*How to complete this task:*
Transcribe exactly the line that contains "## Richard Leveridge" and every line after it through the end of the records, with nothing else.

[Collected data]
- - -

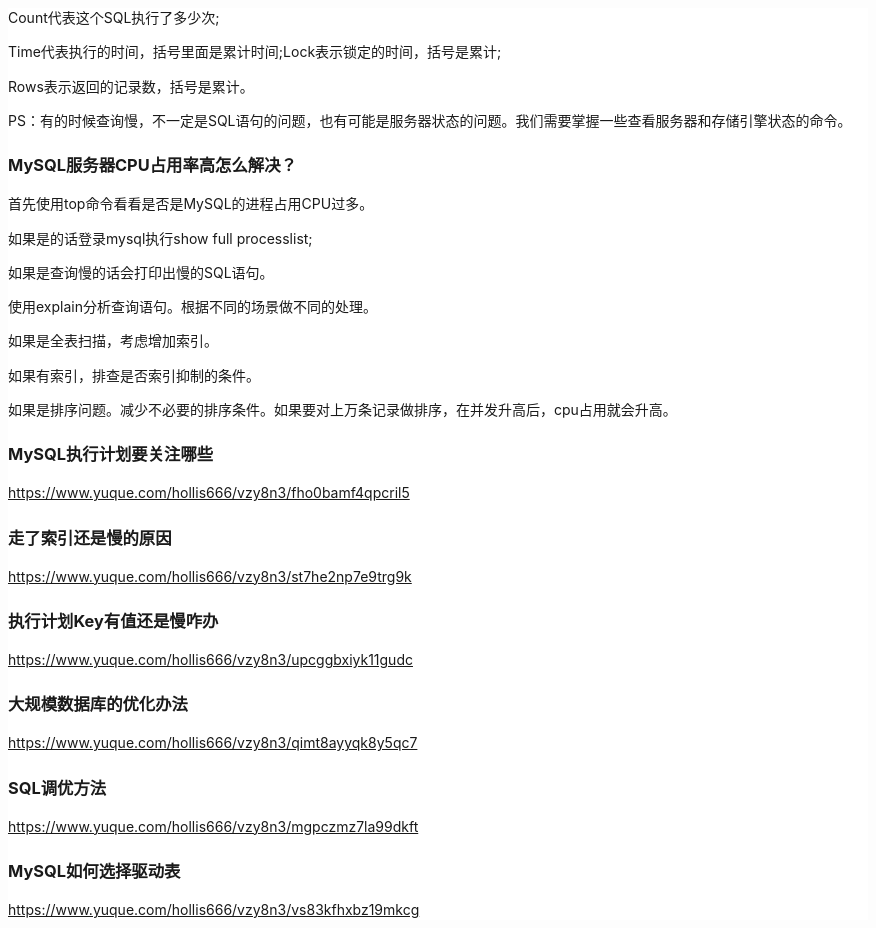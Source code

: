 Count代表这个SQL执行了多少次;

Time代表执行的时间，括号里面是累计时间;Lock表示锁定的时间，括号是累计;

Rows表示返回的记录数，括号是累计。

PS：有的时候查询慢，不一定是SQL语句的问题，也有可能是服务器状态的问题。我们需要掌握一些查看服务器和存储引擎状态的命令。



### MySQL服务器CPU占用率高怎么解决？

首先使用top命令看看是否是MySQL的进程占用CPU过多。

如果是的话登录mysql执行show full processlist; 

如果是查询慢的话会打印出慢的SQL语句。

使用explain分析查询语句。根据不同的场景做不同的处理。

如果是全表扫描，考虑增加索引。

如果有索引，排查是否索引抑制的条件。

如果是排序问题。减少不必要的排序条件。如果要对上万条记录做排序，在并发升高后，cpu占用就会升高。





### MySQL执行计划要关注哪些

https://www.yuque.com/hollis666/vzy8n3/fho0bamf4qpcril5



### 走了索引还是慢的原因

https://www.yuque.com/hollis666/vzy8n3/st7he2np7e9trg9k



### 执行计划Key有值还是慢咋办

https://www.yuque.com/hollis666/vzy8n3/upcggbxiyk11gudc



### 大规模数据库的优化办法

https://www.yuque.com/hollis666/vzy8n3/qimt8ayyqk8y5qc7



### SQL调优方法

https://www.yuque.com/hollis666/vzy8n3/mgpczmz7la99dkft



### MySQL如何选择驱动表

https://www.yuque.com/hollis666/vzy8n3/vs83kfhxbz19mkcg
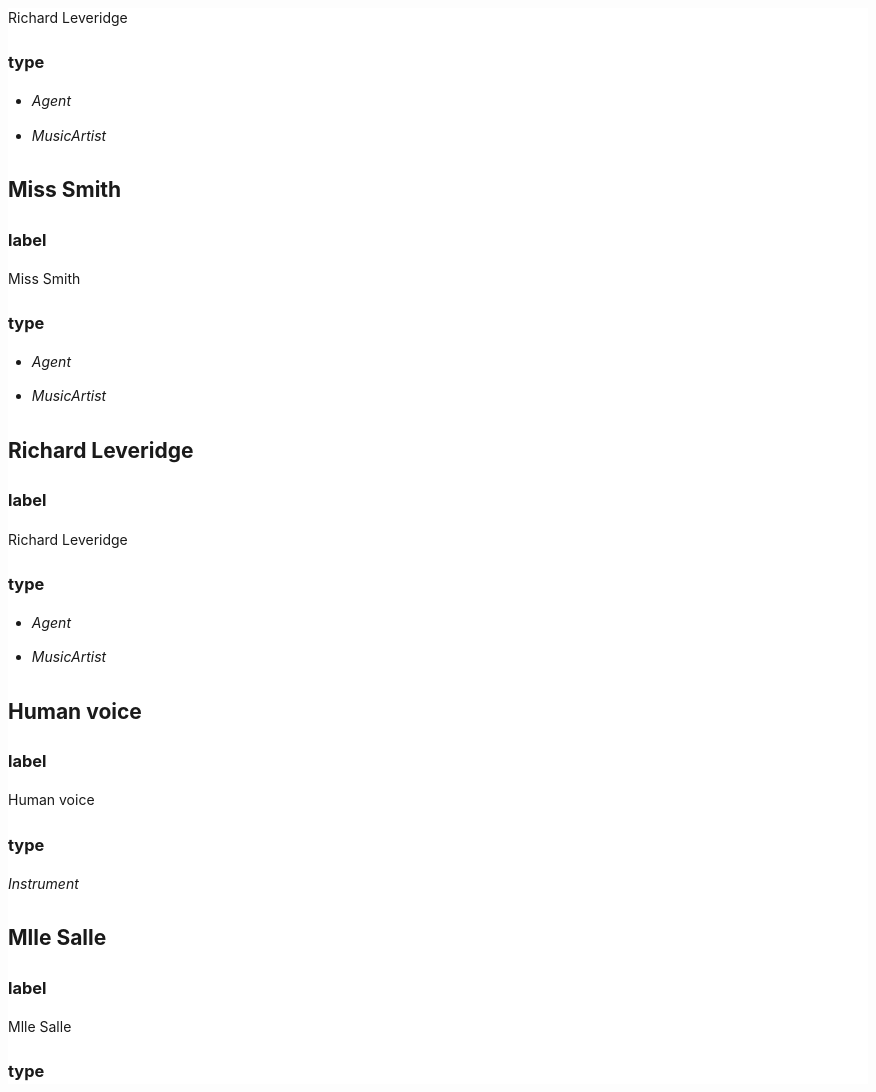
Richard Leveridge

### type

 - *Agent*

 - *MusicArtist*

## Miss Smith

### label


Miss Smith

### type

 - *Agent*

 - *MusicArtist*

## Richard Leveridge

### label


Richard Leveridge

### type

 - *Agent*

 - *MusicArtist*

## Human voice

### label


Human voice

### type


*Instrument*

## Mlle Salle

### label


Mlle Salle

### type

- - -

*Task solution:*
## Richard Leveridge

### label


Richard Leveridge

### type

 - *Agent*

 - *MusicArtist*

## Human voice

### label


Human voice

### type


*Instrument*

## Mlle Salle

### label


Mlle Salle

### type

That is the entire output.